Review Questions for Memory Chapter 7 Semantic Memory
- compare episodic and semantic memories.
- What are the findings from amnesic patients on selective impairment on these two types of memories?
- what does the hierarchical network model say about the organization of semantic memory?
- what are findings against the assumptions of the hierarchical network model?
- Conrad found that the hierarchical structural effect that Collins and Quillians found was actually the effect of a confounding variable that the original study did not control. What was that confounding variable?
- what is the cognitive economy principle of semantic information storage according to the hierarchical network model of semantic memory?
- what is a typicality effect, familiarity effect? Why is it a problem for the hierarchical network model of semantic memory?
- what is a fuzzy category?
- how to explain semantic (associative) priming by spreading activation?

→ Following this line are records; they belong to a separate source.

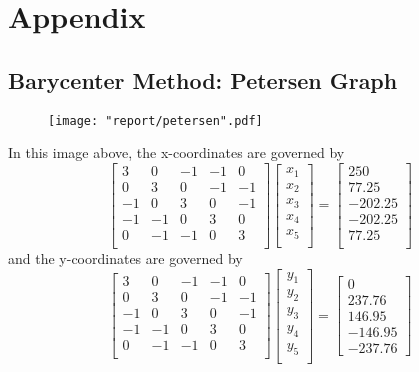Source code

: \documentclass[11pt]{report}
\begin{document}
\section{Appendix}
\subsection{Barycenter Method: Petersen Graph}
\begin{figure}[H]
    \centering
    \texttt{[image: "report/petersen".pdf]}
\end{figure}

In this image above, the x-coordinates are governed by
\[
    \begin{bmatrix}
        3  & 0  & -1 & -1 &  0 \\
        0  & 3  &  0 & -1 & -1 \\
        -1 & 0  &  3 & 0 & -1 \\
        -1 & -1 &  0 & 3 & 0 \\
        0  & -1 & -1 & 0 & 3 \\
    \end{bmatrix}
    \begin{bmatrix}
        x_1 \\
        x_2 \\
        x_3 \\
        x_4 \\
        x_5 \\
    \end{bmatrix}  =
    \begin{bmatrix}
        250 \\
        77.25 \\
        -202.25 \\
        -202.25 \\ 
        77.25 \\
    \end{bmatrix}
\]
and the y-coordinates are governed by
\[
    \begin{bmatrix}
3  & 0  & -1 & -1 &  0 \\
0  & 3  &  0 & -1 & -1 \\
-1 & 0  &  3 & 0 & -1 \\
-1 & -1 &  0 & 3 & 0 \\
0  & -1 & -1 & 0 & 3 \\
\end{bmatrix}
\begin{bmatrix}
y_1 \\
y_2 \\
y_3 \\
y_4 \\
y_5 \\
\end{bmatrix}  =
    \begin{bmatrix}
0 \\
237.76 \\
146.95 \\
-146.95 \\
-237.76
\end{bmatrix}
\]
\end{document}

- Define repetition priming, associative priming, conceptual priming, perceptual priming.
- what factors affect priming?
- what is a benefit in priming?
- the author of this chapter was wrong when he said that the brain activities of responding ‘Yes’ to a studied word (a hit) in a recognition test and to a word such as “sleep” that is not studied but responded to positively (a false alarm). How was he wrong?
- what is the grandmother cell hypothesis? Was the hypothesis supported by findings?
- what did the neuroscience find about how semantic info is stored in the brain?
- researchers first thought that “living features” and “non-living features” are stored in different regions of the brain. How was it proven wrong?
- why do amnesic patients have more difficulty recognizing living things than non-living things?
- recognition of which one, living or non-living things, depends more on visual, perceptual features?
- what is the sensory (perceptual)-functional theory of object recognition. Why does it contradict category deficit hypothesis (that the deficit is of two categories, living and non-living categories)?
- what is the multiple feature approach? What are the additional features?
- did research find that color, motion, and shape information are stored in different regions of the brain?
- transfer of learning (applying what is learning from one situation to another, e.g., from studying or learning to testing) depends very much on the matching of the contexts. What are some of the contexts?
- using consistent and varied examples can have different effects on transfer. Explain it.
- what is a script in memory?
- name three ways that a schema can affect our memory.
- how can the visual scene or context affect the recognition of an object?
- when people recount what they originally learned, what changes can occur in their reproduction of the original story?
- what are some of the criticisms of the schema effects that Bartlett’s found?
- how can retention intervals influence the effect of schema?
- what did the Brewer and Tenyens’ (1981) study find about schema effect on memory?
- name two positive things about the schema theory, and two negative things.
- verbally describing the sequence of actions one needs to take to accomplish a goal and actually performing the actions are different. Which one can some amnesic patients still do? And what does it imply in terms of how amnesia affects different kinds of memory?
- What does the passage on “Washing clothes” tell you about the schema?
- In what ways is memory malleable? Describe several specific ways that you can change someone’s memory about something.
- Is it possible to implant a memory into someone? Give some examples reported in the text.
- What is a memory illusion? How do the memory researchers create it in the lab?